*** DATA Section Begins ***
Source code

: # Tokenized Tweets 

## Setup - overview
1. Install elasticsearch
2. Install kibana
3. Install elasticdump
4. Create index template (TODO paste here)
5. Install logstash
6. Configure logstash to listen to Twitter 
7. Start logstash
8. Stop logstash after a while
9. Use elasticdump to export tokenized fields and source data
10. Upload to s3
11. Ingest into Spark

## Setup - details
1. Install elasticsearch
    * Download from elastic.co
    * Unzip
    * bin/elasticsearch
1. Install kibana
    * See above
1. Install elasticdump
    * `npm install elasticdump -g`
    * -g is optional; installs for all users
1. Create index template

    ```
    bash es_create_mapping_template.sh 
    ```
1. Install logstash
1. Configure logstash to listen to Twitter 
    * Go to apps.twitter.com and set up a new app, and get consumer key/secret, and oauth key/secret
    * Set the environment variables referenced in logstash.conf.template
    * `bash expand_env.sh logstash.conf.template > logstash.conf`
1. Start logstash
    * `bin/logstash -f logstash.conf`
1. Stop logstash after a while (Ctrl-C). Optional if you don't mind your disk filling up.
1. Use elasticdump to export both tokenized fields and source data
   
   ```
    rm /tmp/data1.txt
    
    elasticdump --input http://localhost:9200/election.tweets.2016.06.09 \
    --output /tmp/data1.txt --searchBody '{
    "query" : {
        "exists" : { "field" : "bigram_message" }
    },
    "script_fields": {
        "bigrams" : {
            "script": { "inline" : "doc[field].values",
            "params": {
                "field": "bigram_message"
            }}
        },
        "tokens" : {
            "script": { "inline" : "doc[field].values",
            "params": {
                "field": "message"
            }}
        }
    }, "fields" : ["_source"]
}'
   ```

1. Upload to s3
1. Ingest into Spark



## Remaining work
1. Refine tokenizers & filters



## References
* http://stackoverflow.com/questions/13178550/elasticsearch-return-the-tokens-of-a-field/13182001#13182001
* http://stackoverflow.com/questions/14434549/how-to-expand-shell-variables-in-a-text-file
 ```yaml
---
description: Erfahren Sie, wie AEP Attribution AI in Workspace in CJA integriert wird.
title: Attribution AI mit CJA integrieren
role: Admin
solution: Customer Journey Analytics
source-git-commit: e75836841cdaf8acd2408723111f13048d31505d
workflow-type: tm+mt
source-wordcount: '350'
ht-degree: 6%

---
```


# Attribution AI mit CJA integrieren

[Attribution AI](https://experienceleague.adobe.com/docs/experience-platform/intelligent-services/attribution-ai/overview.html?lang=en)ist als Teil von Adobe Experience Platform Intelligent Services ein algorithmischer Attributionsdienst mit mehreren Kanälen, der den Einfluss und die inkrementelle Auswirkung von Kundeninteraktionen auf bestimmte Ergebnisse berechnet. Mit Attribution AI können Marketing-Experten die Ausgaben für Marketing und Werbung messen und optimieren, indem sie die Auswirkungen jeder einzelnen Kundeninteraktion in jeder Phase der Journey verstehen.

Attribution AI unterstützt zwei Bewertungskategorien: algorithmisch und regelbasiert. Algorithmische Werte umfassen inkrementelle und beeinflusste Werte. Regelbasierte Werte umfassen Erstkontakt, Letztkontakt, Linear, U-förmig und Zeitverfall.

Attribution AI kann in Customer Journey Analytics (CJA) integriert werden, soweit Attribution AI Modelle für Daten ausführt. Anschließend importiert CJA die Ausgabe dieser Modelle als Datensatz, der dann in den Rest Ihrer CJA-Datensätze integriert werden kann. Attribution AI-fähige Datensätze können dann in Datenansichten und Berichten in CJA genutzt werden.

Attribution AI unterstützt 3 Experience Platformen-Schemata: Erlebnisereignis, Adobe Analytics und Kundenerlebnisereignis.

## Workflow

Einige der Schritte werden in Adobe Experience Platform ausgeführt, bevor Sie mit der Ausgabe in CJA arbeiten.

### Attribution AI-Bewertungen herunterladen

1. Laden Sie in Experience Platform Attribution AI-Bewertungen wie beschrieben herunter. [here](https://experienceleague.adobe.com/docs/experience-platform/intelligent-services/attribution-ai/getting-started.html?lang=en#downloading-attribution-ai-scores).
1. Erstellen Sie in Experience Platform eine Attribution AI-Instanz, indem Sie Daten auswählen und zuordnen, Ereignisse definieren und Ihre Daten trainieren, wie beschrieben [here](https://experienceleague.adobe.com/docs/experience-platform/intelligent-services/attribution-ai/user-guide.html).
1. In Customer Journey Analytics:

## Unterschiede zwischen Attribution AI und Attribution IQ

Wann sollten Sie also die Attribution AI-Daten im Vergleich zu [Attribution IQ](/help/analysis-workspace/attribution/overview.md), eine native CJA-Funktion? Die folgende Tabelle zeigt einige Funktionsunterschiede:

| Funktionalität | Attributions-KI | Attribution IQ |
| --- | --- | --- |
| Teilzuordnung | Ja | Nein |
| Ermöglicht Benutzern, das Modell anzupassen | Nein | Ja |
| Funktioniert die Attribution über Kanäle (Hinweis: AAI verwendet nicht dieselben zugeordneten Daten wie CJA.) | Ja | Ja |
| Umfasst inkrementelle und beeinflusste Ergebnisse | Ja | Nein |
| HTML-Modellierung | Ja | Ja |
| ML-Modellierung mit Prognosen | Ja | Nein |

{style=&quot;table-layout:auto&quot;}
*** DATA Section Ends ***
*WORK TO COMPLETE:*
Count up the lines containing "stackoverflow" in the listing above, then write that number and stop.

*EXERCISE ANSWER:*
2